Bruce (David Mazouz) and Selina (Camren Bicondova) continue their investigation in Wayne Enterprises. Accompanied by Barbara, they attend Wayne Enterprises' Charity Ball. While Bruce distracts Sid Bunderslaw (Michael Potts), the director of Physical Operations, Selina steals Bunderslaw's keys to make a copy. Cobblepot (Robin Lord Taylor) is forced to have dinner with Maroni (David Zayas) and his mother Gertrude (Carol Kane). While talking, Maroni reveals to Gertrude that his son has killed many people. Cobblepot swears to kill him.

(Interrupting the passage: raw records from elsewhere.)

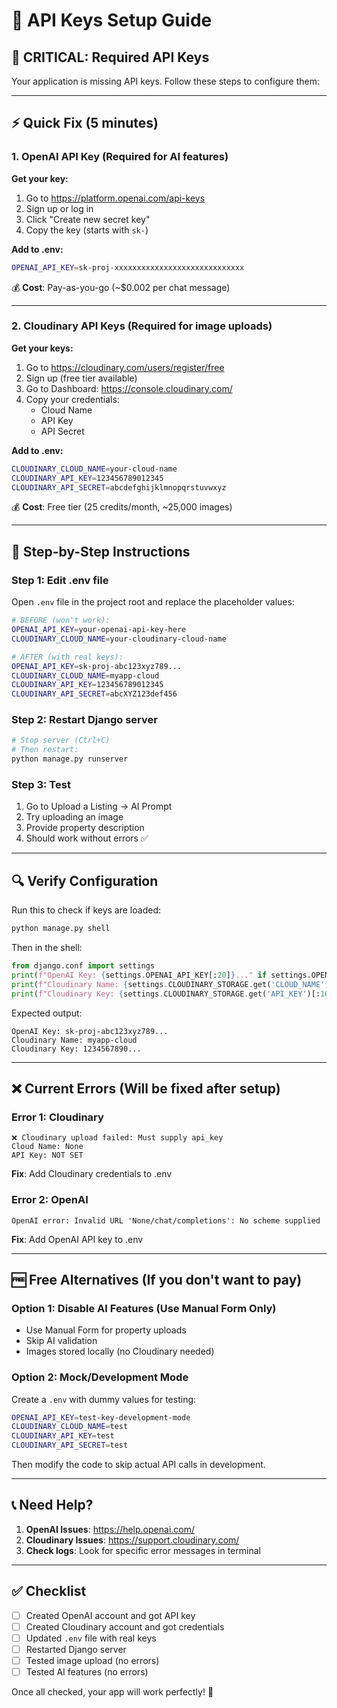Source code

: # 🔑 API Keys Setup Guide

## 🚨 CRITICAL: Required API Keys

Your application is missing API keys. Follow these steps to configure them:

---

## ⚡ Quick Fix (5 minutes)

### 1. **OpenAI API Key** (Required for AI features)

**Get your key:**
1. Go to https://platform.openai.com/api-keys
2. Sign up or log in
3. Click "Create new secret key"
4. Copy the key (starts with `sk-`)

**Add to .env:**
```bash
OPENAI_API_KEY=sk-proj-xxxxxxxxxxxxxxxxxxxxxxxxxxxxx
```

💰 **Cost**: Pay-as-you-go (~$0.002 per chat message)

---

### 2. **Cloudinary API Keys** (Required for image uploads)

**Get your keys:**
1. Go to https://cloudinary.com/users/register/free
2. Sign up (free tier available)
3. Go to Dashboard: https://console.cloudinary.com/
4. Copy your credentials:
   - Cloud Name
   - API Key
   - API Secret

**Add to .env:**
```bash
CLOUDINARY_CLOUD_NAME=your-cloud-name
CLOUDINARY_API_KEY=123456789012345
CLOUDINARY_API_SECRET=abcdefghijklmnopqrstuvwxyz
```

💰 **Cost**: Free tier (25 credits/month, ~25,000 images)

---

## 📝 Step-by-Step Instructions

### Step 1: Edit .env file

Open `.env` file in the project root and replace the placeholder values:

```bash
# BEFORE (won't work):
OPENAI_API_KEY=your-openai-api-key-here
CLOUDINARY_CLOUD_NAME=your-cloudinary-cloud-name

# AFTER (with real keys):
OPENAI_API_KEY=sk-proj-abc123xyz789...
CLOUDINARY_CLOUD_NAME=myapp-cloud
CLOUDINARY_API_KEY=123456789012345
CLOUDINARY_API_SECRET=abcXYZ123def456
```

### Step 2: Restart Django server

```bash
# Stop server (Ctrl+C)
# Then restart:
python manage.py runserver
```

### Step 3: Test

1. Go to Upload a Listing → AI Prompt
2. Try uploading an image
3. Provide property description
4. Should work without errors ✅

---

## 🔍 Verify Configuration

Run this to check if keys are loaded:

```bash
python manage.py shell
```

Then in the shell:
```python
from django.conf import settings
print(f"OpenAI Key: {settings.OPENAI_API_KEY[:20]}..." if settings.OPENAI_API_KEY else "NOT SET")
print(f"Cloudinary Name: {settings.CLOUDINARY_STORAGE.get('CLOUD_NAME')}")
print(f"Cloudinary Key: {settings.CLOUDINARY_STORAGE.get('API_KEY')[:10]}..." if settings.CLOUDINARY_STORAGE.get('API_KEY') else "NOT SET")
```

Expected output:
```
OpenAI Key: sk-proj-abc123xyz789...
Cloudinary Name: myapp-cloud
Cloudinary Key: 1234567890...
```

---

## ❌ Current Errors (Will be fixed after setup)

### Error 1: Cloudinary
```
❌ Cloudinary upload failed: Must supply api_key
Cloud Name: None
API Key: NOT SET
```
**Fix**: Add Cloudinary credentials to .env

### Error 2: OpenAI
```
OpenAI error: Invalid URL 'None/chat/completions': No scheme supplied
```
**Fix**: Add OpenAI API key to .env

---

## 🆓 Free Alternatives (If you don't want to pay)

### Option 1: Disable AI Features (Use Manual Form Only)
- Use Manual Form for property uploads
- Skip AI validation
- Images stored locally (no Cloudinary needed)

### Option 2: Mock/Development Mode
Create a `.env` with dummy values for testing:
```bash
OPENAI_API_KEY=test-key-development-mode
CLOUDINARY_CLOUD_NAME=test
CLOUDINARY_API_KEY=test
CLOUDINARY_API_SECRET=test
```

Then modify the code to skip actual API calls in development.

---

## 📞 Need Help?

1. **OpenAI Issues**: https://help.openai.com/
2. **Cloudinary Issues**: https://support.cloudinary.com/
3. **Check logs**: Look for specific error messages in terminal

---

## ✅ Checklist

- [ ] Created OpenAI account and got API key
- [ ] Created Cloudinary account and got credentials
- [ ] Updated `.env` file with real keys
- [ ] Restarted Django server
- [ ] Tested image upload (no errors)
- [ ] Tested AI features (no errors)

Once all checked, your app will work perfectly! 🎉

While looking for files, Nygma (Cory Michael Smith) discover Kringle (Chelsea Spack) has bruises in her arm from Dougherty (Zachary Spicer). Nygma confronts Dougherty outside Kringle's apartment, Dougherty begins to beat him but Nygma accidentally stabs him. Realizing he would implicate him, Ed is forced to stab him to death. Gordon realizes Barbara was with him on a photograph in the last Ball, realizing The Ogre is with Barbara. In his home, Lennon introduces Barbara to a room of BDSM and torture tools.

==Reception==

===Viewers===
The episode was watched by 4.44 million viewers, with a 1.6 rating among 18-49 adults. With Live+7 DVR viewing factored in, the episode had an overall rating of 7.28 million viewers, and a 2.7 in the 18–49 demographic.

===Critical reviews===

"Under the Knife" received positive reviews. The episode received a rating of 77% with an average score of 6.7 out of 10 on the review aggregator Rotten Tomatoes, with the site's consensus stating: "Gotham finds the right mix of creepy and fun, even when the plot of 'Under the Knife' spreads the characters a bit too thin."

Matt Fowler of IGN gave the episode a "good" 7.3 out of 10 and wrote in his verdict, "With no Fish to follow (yay!) Gotham actually figured out a way to insert Barbara back into the story in an intriguing way. She could have just been a victim of the Ogre. Or someone that Gordon needed to save (again). But they chose to make her somewhat of a broken kindred spirit. Does she know what she's getting herself into? Probably not. But it'd be even cooler if she did."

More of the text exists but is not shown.